Stored data entries:
◆ ◆ ◆ ◆ ◆

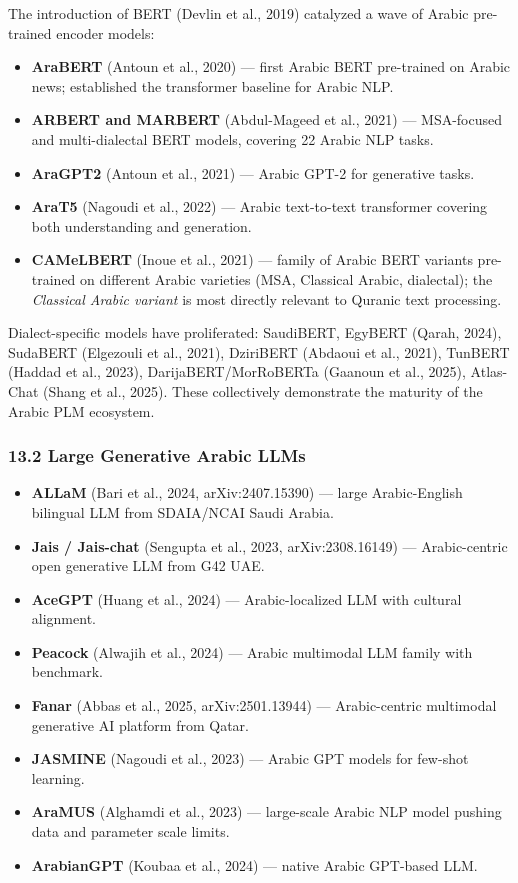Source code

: \documentclass[12pt,a4paper]{article}
\providecommand{\tightlist}{\setlength{\itemsep}{0pt}\setlength{\parskip}{0pt}}
\begin{document}
The introduction of BERT (Devlin et al., 2019) catalyzed a wave of
Arabic pre-trained encoder models:

\begin{itemize}
\tightlist
\item
  \textbf{AraBERT} (Antoun et al., 2020) --- first Arabic BERT
  pre-trained on Arabic news; established the transformer baseline for
  Arabic NLP.
\item
  \textbf{ARBERT and MARBERT} (Abdul-Mageed et al., 2021) ---
  MSA-focused and multi-dialectal BERT models, covering 22 Arabic NLP
  tasks.
\item
  \textbf{AraGPT2} (Antoun et al., 2021) --- Arabic GPT-2 for generative
  tasks.
\item
  \textbf{AraT5} (Nagoudi et al., 2022) --- Arabic text-to-text
  transformer covering both understanding and generation.
\item
  \textbf{CAMeLBERT} (Inoue et al., 2021) --- family of Arabic BERT
  variants pre-trained on different Arabic varieties (MSA, Classical
  Arabic, dialectal); the \emph{Classical Arabic variant} is most
  directly relevant to Quranic text processing.
\end{itemize}

Dialect-specific models have proliferated: SaudiBERT, EgyBERT (Qarah,
2024), SudaBERT (Elgezouli et al., 2021), DziriBERT (Abdaoui et al.,
2021), TunBERT (Haddad et al., 2023), DarijaBERT/MorRoBERTa (Gaanoun et
al., 2025), Atlas-Chat (Shang et al., 2025). These collectively
demonstrate the maturity of the Arabic PLM ecosystem.

\subsubsection{13.2 Large Generative Arabic LLMs}\label{s13-2}

\begin{itemize}
\tightlist
\item
  \textbf{ALLaM} (Bari et al., 2024, arXiv:2407.15390) --- large
  Arabic-English bilingual LLM from SDAIA/NCAI Saudi Arabia.
\item
  \textbf{Jais / Jais-chat} (Sengupta et al., 2023, arXiv:2308.16149)
  --- Arabic-centric open generative LLM from G42 UAE.
\item
  \textbf{AceGPT} (Huang et al., 2024) --- Arabic-localized LLM with
  cultural alignment.
\item
  \textbf{Peacock} (Alwajih et al., 2024) --- Arabic multimodal LLM
  family with benchmark.
\item
  \textbf{Fanar} (Abbas et al., 2025, arXiv:2501.13944) ---
  Arabic-centric multimodal generative AI platform from Qatar.
\item
  \textbf{JASMINE} (Nagoudi et al., 2023) --- Arabic GPT models for
  few-shot learning.
\item
  \textbf{AraMUS} (Alghamdi et al., 2023) --- large-scale Arabic NLP
  model pushing data and parameter scale limits.
\item
  \textbf{ArabianGPT} (Koubaa et al., 2024) --- native Arabic GPT-based
  LLM.
\end{itemize}
\end{document}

◆ ◆ ◆ ◆ ◆

▶ **EXERCISE REQUIREMENTS**:
Retrieve each line of the data in which the word "Classical" can be found.

▶ **REPLY TO THE EXERCISE**:
  variants pre-trained on different Arabic varieties (MSA, Classical
  Arabic, dialectal); the \emph{Classical Arabic variant} is most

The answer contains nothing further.